--- Source material Enclosed Below ---

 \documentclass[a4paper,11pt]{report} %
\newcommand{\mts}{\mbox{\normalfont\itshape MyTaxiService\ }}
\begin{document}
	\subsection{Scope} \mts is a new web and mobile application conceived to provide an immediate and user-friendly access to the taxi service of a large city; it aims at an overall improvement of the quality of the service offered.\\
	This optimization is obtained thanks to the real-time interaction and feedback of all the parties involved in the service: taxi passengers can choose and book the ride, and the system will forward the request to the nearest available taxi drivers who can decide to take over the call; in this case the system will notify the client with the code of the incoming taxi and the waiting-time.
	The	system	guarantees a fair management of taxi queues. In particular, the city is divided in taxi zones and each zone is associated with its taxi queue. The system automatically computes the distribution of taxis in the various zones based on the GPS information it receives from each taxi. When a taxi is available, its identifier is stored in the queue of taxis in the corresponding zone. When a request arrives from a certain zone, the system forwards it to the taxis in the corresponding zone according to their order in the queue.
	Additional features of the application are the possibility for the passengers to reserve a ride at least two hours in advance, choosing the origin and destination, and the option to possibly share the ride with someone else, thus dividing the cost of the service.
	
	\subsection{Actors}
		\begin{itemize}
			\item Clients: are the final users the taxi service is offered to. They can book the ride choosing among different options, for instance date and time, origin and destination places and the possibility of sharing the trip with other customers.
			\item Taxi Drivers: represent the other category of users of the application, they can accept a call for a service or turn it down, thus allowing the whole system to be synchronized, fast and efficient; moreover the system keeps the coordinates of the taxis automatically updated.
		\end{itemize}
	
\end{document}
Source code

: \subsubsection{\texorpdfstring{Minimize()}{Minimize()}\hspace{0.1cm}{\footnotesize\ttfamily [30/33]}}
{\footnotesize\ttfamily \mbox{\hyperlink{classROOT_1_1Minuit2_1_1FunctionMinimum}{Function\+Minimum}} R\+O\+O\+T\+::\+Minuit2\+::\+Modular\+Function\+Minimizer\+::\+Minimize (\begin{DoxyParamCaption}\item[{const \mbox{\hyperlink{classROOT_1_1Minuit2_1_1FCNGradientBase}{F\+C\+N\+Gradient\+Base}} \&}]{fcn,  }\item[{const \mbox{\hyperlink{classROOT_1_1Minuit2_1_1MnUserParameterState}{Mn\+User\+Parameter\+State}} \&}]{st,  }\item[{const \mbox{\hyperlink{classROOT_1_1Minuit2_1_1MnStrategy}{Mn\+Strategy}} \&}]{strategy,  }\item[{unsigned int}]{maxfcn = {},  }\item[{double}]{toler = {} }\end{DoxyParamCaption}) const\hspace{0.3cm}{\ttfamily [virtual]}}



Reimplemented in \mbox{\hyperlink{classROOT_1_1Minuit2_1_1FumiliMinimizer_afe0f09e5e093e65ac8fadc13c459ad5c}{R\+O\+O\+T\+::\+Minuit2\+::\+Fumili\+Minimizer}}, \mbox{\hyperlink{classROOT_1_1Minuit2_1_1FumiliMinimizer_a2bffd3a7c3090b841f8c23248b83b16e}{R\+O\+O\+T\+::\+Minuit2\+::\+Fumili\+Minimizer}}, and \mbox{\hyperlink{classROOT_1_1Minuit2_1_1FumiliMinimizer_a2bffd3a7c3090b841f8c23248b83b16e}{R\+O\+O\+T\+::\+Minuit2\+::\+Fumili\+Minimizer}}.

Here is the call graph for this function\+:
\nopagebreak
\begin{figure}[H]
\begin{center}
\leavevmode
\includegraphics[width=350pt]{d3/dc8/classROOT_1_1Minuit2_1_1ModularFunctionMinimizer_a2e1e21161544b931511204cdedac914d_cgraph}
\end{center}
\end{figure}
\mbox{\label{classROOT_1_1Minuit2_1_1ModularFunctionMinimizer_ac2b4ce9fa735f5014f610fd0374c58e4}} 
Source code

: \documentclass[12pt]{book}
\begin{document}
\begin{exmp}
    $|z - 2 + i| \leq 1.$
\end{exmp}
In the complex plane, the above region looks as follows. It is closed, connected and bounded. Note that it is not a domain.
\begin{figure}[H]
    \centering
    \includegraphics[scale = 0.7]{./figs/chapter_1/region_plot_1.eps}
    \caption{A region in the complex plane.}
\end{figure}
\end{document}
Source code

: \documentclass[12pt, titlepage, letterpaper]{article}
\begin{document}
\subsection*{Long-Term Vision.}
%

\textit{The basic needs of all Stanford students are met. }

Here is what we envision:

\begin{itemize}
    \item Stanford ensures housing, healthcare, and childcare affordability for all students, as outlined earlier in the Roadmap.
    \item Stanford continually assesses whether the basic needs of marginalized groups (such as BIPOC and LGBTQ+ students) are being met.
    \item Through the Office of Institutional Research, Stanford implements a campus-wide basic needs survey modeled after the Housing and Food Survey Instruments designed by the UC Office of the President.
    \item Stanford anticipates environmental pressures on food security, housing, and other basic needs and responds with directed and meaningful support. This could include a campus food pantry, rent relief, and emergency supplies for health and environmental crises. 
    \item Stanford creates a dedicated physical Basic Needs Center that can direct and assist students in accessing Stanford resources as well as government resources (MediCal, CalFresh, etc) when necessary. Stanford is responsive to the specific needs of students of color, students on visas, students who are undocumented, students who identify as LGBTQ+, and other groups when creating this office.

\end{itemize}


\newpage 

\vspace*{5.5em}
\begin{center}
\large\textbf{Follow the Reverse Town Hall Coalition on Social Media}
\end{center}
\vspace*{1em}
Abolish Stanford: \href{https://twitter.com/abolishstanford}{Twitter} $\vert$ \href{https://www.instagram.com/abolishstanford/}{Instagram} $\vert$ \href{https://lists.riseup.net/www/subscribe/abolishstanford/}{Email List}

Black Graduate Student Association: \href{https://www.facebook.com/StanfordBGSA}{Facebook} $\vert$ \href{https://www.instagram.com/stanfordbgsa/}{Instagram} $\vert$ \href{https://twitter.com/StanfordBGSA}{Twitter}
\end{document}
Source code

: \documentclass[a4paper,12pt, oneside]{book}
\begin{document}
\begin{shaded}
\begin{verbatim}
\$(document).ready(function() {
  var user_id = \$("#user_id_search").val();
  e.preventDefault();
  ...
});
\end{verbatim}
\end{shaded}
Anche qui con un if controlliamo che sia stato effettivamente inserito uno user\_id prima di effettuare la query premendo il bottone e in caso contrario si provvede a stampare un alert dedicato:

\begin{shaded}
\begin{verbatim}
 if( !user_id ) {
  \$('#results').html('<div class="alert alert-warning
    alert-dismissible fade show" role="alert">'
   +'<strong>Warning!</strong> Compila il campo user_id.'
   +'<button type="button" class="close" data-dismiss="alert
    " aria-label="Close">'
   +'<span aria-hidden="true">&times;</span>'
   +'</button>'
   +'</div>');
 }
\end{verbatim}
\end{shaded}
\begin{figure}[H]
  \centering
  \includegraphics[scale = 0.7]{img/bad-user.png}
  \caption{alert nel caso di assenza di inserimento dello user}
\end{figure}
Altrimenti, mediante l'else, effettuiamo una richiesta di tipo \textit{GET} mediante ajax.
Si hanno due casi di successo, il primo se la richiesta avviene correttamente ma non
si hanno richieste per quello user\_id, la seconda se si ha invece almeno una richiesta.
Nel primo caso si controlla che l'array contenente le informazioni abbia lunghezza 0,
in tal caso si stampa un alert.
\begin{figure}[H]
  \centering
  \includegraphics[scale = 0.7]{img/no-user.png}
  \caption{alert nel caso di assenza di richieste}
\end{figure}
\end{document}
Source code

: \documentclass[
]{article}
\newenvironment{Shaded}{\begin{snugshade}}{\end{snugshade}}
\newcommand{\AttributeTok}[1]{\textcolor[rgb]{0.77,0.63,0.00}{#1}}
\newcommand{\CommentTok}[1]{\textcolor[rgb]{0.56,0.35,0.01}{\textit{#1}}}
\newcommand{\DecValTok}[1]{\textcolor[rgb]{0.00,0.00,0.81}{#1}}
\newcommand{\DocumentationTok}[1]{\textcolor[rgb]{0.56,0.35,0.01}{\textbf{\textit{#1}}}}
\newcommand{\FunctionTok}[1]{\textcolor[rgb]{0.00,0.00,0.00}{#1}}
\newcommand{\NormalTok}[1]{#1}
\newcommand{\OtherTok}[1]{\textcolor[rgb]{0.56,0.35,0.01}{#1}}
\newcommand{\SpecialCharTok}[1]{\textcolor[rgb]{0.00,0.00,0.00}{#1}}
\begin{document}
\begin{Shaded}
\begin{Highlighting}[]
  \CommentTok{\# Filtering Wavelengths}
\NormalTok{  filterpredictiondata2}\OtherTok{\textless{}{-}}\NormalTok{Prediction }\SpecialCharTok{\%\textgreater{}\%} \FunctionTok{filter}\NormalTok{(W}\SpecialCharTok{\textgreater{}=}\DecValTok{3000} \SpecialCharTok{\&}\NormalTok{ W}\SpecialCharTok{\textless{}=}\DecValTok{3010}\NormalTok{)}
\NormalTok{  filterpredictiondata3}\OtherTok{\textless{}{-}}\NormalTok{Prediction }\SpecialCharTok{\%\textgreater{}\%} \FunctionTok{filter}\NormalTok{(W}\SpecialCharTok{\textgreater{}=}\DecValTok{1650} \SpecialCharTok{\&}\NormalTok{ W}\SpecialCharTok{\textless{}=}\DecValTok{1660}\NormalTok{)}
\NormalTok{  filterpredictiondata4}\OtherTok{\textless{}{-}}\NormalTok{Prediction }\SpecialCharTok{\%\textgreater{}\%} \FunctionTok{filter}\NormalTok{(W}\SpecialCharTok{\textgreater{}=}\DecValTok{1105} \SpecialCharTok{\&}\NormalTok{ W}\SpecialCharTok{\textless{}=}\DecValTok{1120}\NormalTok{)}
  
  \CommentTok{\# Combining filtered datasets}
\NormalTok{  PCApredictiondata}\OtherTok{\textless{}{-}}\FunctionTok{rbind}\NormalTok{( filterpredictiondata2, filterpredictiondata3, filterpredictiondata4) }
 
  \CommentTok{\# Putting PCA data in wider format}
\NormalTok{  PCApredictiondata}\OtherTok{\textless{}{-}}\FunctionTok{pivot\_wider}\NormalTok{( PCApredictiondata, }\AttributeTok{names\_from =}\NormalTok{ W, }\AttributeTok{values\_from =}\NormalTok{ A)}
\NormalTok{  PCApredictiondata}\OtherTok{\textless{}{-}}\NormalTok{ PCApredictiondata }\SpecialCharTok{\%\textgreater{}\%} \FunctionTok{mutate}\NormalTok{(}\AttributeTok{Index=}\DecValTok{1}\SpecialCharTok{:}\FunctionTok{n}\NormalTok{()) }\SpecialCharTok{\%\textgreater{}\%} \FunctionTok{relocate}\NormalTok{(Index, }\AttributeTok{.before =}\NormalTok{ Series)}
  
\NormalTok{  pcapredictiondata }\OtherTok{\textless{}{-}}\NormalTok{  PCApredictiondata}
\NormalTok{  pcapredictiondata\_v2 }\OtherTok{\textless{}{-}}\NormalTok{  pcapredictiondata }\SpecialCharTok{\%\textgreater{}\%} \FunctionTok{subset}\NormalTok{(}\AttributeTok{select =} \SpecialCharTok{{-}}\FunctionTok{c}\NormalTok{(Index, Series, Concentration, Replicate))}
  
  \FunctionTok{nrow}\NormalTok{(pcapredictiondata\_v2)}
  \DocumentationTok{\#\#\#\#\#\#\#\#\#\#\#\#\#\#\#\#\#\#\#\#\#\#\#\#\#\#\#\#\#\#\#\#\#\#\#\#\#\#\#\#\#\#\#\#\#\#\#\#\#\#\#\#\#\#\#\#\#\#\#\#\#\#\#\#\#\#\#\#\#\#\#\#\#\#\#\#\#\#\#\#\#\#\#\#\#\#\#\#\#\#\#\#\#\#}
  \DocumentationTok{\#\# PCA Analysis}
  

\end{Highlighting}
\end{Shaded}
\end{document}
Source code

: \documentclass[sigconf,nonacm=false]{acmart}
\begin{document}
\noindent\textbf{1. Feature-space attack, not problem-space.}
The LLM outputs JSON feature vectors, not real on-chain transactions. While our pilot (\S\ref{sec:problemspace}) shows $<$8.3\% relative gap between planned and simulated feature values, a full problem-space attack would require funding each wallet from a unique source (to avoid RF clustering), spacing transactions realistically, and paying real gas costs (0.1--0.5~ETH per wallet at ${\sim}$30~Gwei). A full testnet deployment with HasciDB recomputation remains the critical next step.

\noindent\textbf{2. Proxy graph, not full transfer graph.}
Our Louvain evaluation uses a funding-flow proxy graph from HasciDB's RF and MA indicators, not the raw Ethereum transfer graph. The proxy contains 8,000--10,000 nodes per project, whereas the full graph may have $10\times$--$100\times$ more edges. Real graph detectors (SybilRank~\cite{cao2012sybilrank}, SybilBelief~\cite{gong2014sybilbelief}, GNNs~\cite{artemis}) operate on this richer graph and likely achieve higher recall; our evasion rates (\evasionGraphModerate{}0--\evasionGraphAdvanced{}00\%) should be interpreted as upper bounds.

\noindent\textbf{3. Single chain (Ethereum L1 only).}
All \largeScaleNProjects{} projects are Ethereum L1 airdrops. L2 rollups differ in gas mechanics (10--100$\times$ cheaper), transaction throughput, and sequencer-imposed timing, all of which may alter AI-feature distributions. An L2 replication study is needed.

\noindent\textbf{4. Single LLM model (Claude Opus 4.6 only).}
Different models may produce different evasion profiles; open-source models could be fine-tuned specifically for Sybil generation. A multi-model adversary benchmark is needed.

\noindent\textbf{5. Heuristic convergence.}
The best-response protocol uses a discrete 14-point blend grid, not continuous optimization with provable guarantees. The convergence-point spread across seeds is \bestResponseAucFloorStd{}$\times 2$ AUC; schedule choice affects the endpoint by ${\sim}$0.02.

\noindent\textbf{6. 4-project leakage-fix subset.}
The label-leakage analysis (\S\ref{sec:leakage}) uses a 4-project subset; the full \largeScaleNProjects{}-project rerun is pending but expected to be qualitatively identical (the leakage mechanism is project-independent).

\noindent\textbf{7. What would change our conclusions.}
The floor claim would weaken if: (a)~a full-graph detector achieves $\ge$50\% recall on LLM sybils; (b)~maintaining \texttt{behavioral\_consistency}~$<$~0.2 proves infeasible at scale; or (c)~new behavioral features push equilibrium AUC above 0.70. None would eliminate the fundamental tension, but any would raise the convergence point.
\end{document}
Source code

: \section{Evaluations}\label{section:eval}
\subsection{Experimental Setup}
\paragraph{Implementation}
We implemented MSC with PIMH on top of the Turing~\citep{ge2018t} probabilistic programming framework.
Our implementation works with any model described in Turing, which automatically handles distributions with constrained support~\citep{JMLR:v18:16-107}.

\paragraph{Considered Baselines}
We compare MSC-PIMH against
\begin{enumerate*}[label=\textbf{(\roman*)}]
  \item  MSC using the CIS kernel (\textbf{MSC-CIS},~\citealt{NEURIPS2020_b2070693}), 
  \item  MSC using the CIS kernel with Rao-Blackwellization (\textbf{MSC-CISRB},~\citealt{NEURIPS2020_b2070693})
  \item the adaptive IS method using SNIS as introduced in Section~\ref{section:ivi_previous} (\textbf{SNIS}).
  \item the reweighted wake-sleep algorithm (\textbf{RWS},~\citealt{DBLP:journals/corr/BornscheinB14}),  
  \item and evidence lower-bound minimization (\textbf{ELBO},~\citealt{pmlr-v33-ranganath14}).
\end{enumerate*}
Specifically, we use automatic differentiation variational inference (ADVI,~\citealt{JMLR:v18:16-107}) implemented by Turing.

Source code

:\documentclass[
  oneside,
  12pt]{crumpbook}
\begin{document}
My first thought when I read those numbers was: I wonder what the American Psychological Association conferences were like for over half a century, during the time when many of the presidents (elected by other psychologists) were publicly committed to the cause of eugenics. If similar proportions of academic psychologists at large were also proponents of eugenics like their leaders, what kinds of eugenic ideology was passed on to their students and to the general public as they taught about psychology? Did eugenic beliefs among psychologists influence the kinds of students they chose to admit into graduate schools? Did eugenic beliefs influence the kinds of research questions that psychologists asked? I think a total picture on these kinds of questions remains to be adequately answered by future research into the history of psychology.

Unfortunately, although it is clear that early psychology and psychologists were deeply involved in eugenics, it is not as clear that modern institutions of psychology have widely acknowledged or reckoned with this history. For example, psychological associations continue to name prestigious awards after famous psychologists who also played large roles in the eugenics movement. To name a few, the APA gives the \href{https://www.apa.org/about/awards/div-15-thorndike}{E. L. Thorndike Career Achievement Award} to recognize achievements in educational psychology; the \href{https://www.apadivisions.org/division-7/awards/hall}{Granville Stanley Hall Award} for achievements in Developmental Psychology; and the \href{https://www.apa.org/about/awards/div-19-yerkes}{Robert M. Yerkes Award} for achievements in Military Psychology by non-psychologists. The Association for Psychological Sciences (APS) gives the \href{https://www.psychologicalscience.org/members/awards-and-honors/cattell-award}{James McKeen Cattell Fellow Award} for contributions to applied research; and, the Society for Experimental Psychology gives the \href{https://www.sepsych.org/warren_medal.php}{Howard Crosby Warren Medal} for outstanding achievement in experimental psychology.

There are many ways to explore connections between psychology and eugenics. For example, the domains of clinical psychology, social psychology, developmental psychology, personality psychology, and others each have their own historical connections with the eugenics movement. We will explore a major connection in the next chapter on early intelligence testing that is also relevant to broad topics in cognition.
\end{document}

--- End of Enclosed Source material ---

Could you output, exactly and with nothing else, the lines from the start of the records through the line containing "This optimization is"?

 \documentclass[a4paper,11pt]{report} %
\newcommand{\mts}{\mbox{\normalfont\itshape MyTaxiService\ }}
\begin{document}
	\subsection{Scope} \mts is a new web and mobile application conceived to provide an immediate and user-friendly access to the taxi service of a large city; it aims at an overall improvement of the quality of the service offered.\\
	This optimization is obtained thanks to the real-time interaction and feedback of all the parties involved in the service: taxi passengers can choose and book the ride, and the system will forward the request to the nearest available taxi drivers who can decide to take over the call; in this case the system will notify the client with the code of the incoming taxi and the waiting-time.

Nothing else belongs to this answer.